During my talk at RailsConf 2022, I presented a simplified version of Active Record’s belongs_to and has_many methods. These methods involve some metaprogramming to generate instance methods for the association, and I demonstrated that using Ruby’s define_method:

def self.belongs_to(name)
  define_method(name) do
    association(name).reader
  end
end

define_method takes an argument with the name of the method you want to define, and a block containing the method body.

But generating these association methods with define_method is a bit of a lie. The real Active Record association methods aren’t generated with define_method. Instead, they use class_eval:

def self.belongs_to(name)
  class_eval(<<~RUBY)
    def #{name}
      association("#{name}").reader
    end
  RUBY
end

class_eval takes a string of valid Ruby code (in this example a heredoc), parses it, and evaluates it in the context of the current class. (If that sounds scary, you are correct. You’ve got to be rather careful with any of the eval methods—accidentally passing user input to eval would be a serious security vulnerability.)

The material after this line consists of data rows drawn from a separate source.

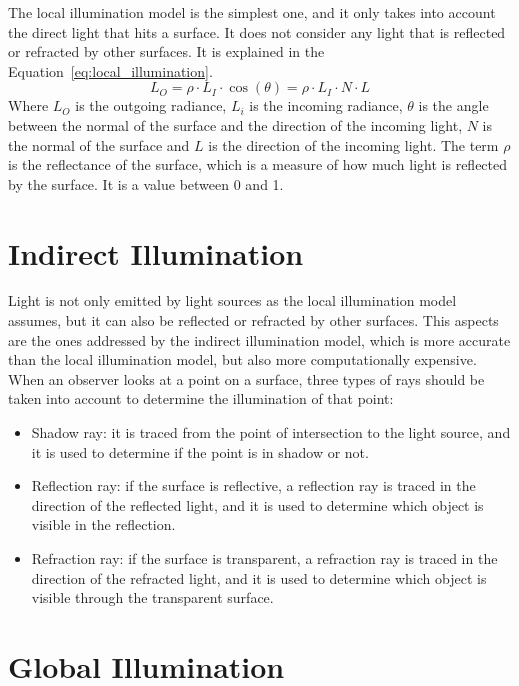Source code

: The local illumination model is the simplest one, and it only takes into account the direct light that hits a surface. It does not consider any light that is reflected or refracted by other surfaces. It is explained in the Equation~\ref{eq:local_illumination}.
\begin{equation}
L_O = \rho \cdot L_I \cdot \cos(\theta) = \rho \cdot L_I \cdot N\cdot L
\label{eq:local_illumination}
\end{equation}
Where $L_O$ is the outgoing radiance, $L_i$ is the incoming radiance, $\theta$ is the angle between the normal of the surface and the direction of the incoming light, $N$ is the normal of the surface and $L$ is the direction of the incoming light. The term $\rho$ is the reflectance of the surface, which is a measure of how much light is reflected by the surface. It is a value between 0 and 1.

\section{Indirect Illumination}

Light is not only emitted by light sources as the local illumination model assumes, but it can also be reflected or refracted by other surfaces. This aspects are the ones addressed by the indirect illumination model, which is more accurate than the local illumination model, but also more computationally expensive. When an observer looks at a point on a surface, three types of rays should be taken into account to determine the illumination of that point:
\begin{itemize}
    \item Shadow ray: it is traced from the point of intersection to the light source, and it is used to determine if the point is in shadow or not.
    \item Reflection ray: if the surface is reflective, a reflection ray is traced in the direction of the reflected light, and it is used to determine which object is visible in the reflection.
    \item Refraction ray: if the surface is transparent, a refraction ray is traced in the direction of the refracted light, and it is used to determine which object is visible through the transparent surface.
\end{itemize}


\section{Global Illumination}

I personally find that using class_eval makes the belongs_to method rather more difficult to read. So what gives? Why is Active Record using this ugly class_eval approach instead of define_method?

It turns out methods defined with class_eval will dispatch faster than methods defined with define_method (I’m assuming this is related to define_method’s block closure, but somebody please correct me if I am wrong about that). Let’s benchmark method dispatch with these two approaches:

class Testing
  define_method("defined_with_define_method") do
  end

  class_eval(<<~RUBY)
    def defined_with_class_eval
    end
  RUBY
end

testing = Testing.new

require "benchmark/ips"

Benchmark.ips do |bm|
  bm.report("define_method") { testing.defined_with_define_method }
  bm.report("class_eval")    { testing.defined_with_class_eval }
  bm.compare!
end

And the results:

Warming up --------------------------------------
       define_method     1.017M i/100ms
          class_eval     1.698M i/100ms
Calculating -------------------------------------
       define_method     10.495M (± 2.1%) i/s -     52.881M in   5.040862s
          class_eval     16.747M (± 2.6%) i/s -     84.902M in   5.073308s

Comparison:
          class_eval: 16746855.8 i/s
       define_method: 10495230.2 i/s - 1.60x  (± 0.00) slower

Wow! Calling the method defined with class_eval is quite a bit faster! So Active Record uses a bit of ugly code to speed up your calls to its generated association methods. That’s not so ugly after all!